Search code examples
apache-flink

Apache Flink: How to create two datasets from one dataset using Flink DataSet API


I'm writing an application using DataSet API of Flink 0.10.1. Can I get multiple collectors using a single operator in Flink?

What I want to do is something like below:

val lines = env.readTextFile(...)
val (out_small, out_large) = lines **someOp** {
  (iterator, collector1, collector2) => {
    for (line <- iterator) {
      val (elem1, elem2) = doParsing(line)
      collector1.collect(elem1)
      collector2.collect(elem2)
    }
  } 
} 

Currently I'm calling mapPartition twice to make two datasets from one source dataset.

val lines = env.readTextFile(...)
val out_small = lines mapPartition {
  (iterator, collector) => {
    for (line <- iterator) {
      val (elem1, elem2) = doParsing(line)
      collector.collect(elem1)
    }
  } 
}
val out_large = lines mapPartition {
  (iterator, collector) => {
    for (line <- iterator) {
      val (elem1, elem2) = doParsing(line)
      collector.collect(elem2)
    }
  } 
}

As doParsing function is quite expensive, I want to call it just once per each line.

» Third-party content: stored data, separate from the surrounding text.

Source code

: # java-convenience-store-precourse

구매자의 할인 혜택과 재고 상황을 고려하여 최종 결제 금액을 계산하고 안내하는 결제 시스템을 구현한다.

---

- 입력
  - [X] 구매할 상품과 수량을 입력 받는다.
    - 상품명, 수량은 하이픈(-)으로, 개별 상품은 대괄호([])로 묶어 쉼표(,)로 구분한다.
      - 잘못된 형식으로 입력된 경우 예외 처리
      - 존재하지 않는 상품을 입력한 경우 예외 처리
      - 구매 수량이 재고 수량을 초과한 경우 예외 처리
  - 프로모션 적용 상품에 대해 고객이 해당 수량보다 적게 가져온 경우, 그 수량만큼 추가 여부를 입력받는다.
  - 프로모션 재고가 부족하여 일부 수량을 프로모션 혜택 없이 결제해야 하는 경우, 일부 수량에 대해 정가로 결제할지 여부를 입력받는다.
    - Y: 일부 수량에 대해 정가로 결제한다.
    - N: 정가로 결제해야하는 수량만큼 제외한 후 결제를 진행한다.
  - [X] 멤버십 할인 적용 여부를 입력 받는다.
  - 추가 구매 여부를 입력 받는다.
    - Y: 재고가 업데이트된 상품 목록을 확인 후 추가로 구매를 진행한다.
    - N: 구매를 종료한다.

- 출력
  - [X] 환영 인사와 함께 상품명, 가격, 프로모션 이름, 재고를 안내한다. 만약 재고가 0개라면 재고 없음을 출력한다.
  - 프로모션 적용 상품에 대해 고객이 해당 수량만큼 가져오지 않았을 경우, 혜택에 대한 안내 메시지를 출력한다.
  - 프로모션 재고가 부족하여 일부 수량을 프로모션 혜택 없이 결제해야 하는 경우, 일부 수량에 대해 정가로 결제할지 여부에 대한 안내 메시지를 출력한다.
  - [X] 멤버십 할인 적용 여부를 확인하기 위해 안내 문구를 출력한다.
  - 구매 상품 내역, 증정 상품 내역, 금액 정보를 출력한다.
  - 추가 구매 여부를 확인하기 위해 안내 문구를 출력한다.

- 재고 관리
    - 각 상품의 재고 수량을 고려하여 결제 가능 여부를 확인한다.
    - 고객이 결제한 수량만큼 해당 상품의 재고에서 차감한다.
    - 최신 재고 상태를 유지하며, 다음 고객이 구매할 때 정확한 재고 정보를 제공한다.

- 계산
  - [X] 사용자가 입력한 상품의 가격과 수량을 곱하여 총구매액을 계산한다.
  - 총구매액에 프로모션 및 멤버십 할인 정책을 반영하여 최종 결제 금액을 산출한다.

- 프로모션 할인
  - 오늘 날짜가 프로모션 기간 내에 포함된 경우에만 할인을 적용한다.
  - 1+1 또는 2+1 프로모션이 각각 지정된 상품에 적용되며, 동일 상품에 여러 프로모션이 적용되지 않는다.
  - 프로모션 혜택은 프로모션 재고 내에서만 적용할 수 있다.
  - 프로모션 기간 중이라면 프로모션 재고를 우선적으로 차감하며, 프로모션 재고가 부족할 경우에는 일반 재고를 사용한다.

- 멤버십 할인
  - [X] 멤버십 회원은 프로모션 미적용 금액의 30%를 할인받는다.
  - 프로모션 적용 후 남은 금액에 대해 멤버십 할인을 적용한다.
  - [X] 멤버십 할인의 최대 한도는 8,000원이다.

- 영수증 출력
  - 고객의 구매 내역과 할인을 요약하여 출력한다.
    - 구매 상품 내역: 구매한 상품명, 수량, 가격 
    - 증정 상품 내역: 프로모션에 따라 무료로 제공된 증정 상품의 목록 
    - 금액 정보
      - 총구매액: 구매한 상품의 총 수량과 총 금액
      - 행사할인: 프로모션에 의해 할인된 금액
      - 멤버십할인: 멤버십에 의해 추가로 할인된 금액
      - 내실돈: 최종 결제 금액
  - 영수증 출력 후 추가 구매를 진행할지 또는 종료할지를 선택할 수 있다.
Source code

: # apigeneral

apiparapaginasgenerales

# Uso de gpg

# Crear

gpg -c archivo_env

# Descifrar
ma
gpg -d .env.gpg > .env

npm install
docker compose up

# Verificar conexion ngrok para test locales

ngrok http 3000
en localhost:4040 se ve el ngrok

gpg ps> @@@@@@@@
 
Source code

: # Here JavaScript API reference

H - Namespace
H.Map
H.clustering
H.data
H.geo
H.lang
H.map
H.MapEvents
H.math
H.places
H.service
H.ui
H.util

p.s. I would be very appreciated if you can let me know other approaches to do this kind of stuff in a simpler way.


Solution

  • Flink does not support multiple collectors. However, you can change the output of your parsing step by adding an additional field that indicates the output type:

    val lines = env.readTextFile(...)
    val intermediate = lines **someOp** {
      (iterator, collector) => {
        for (line <- iterator) {
          val (elem1, elem2) = doParsing(line)
          collector.collect(0, elem1) // 0 indicates small
          collector.collect(1, elem2) // 1 indicates large
        }
      } 
    } 
    

    Next you consume the output intermediate twice and filter each for the first attribute. The first filter filters for 0 the second filter for 1 (you an also add a projection to get rid of the first attribute).

                   +---> filter("0") --->
                   | 
    intermediate --+
                   | 
                   +---> filter("1") --->